Hi all, first time posting :)
I think I'm having some sort of problem where my signals from the bus are very noisy and I'm realising I'm out of my depth trying to figure out why.
A bit of background first. I have the eventual goal of interfacing my SC130 to a Raspberry Pi so the Pi can provide storage. I've gone down the rabbit hole of sticking a Raspberry Pi Pico between the two as I decided the GPIO pins on the Pi are too slow. The Pico on the other hand has the new PIO state machines which are very quick and a lot fun to tinker with :)
I have the Pico connected to the bus via three 74LVC245 chips to provide translation from 5V to 3.3V. The first chip is handling IORQ, RD, and WR. The second a0-a7, and the third d0-d7.
I've reached the point where I have the Pico recognising the IO requests (either IORQ + WR + address or IORQ + RD + address). Reading from the bus (e.g. z80 OUT) seems pretty reliable but writing to the bus is proving a bit flaky (e.g. z80 IN). I'm testing from mbasic with simple OUT and INP commands. I'm able to crash mbasic intermittently with the INP commands which I suspect is the Pico/74LVC245 not giving the data pins back quick enough after the IO request finishes.
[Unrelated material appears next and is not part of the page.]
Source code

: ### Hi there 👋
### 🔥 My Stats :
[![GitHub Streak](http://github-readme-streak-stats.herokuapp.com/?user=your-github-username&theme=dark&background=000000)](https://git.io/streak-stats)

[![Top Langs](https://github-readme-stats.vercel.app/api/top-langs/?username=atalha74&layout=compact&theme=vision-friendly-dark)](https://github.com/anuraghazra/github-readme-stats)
Trying to establish where I'm going wrong I've stuck a scope on the IORQ pin (the 3.3V side of the 74LVC245, shown in red) and the direction pin of the 74LVC245 that is connecting the Pico to the data pins (shown in blue). When the Pico sees the request it pulls the direction pin high before writing the answer to the bus. I'm using this as my trigger.

I've also connected a couple of the digital pins to the same points with the software set to TTL mode which seems to use 1.5V as it's threshold.
I don't know what these signals should look like, but my guess here is that is far noisier than it should be. I'm testing this on a breadboard with lots of unshielded cables so I'm wondering if I'm asking too much of it?

I've got 0.1uF caps as close to the power supply pins as I can get them. I've tied the unused inputs on the 74LVC245's to ground (after initially forgetting). I've tried an alternative power supply for the 3.3V wondering if I'm picking up noise from the switch-mode regulator in the Pico. None of this has made any significant difference.
I have a Raspberry Pi 4 very close to the board providing me SSH over WIFI to serial for controlling the SC130. Could I be picking up interference from the Pi?
I have the software almost working but I can't tell if my remaining issues are software or hardware so I'm reluctant to go to the next step of making a PCB until I have some idea what's going on.
Any thoughts or suggestions would be much appreciated.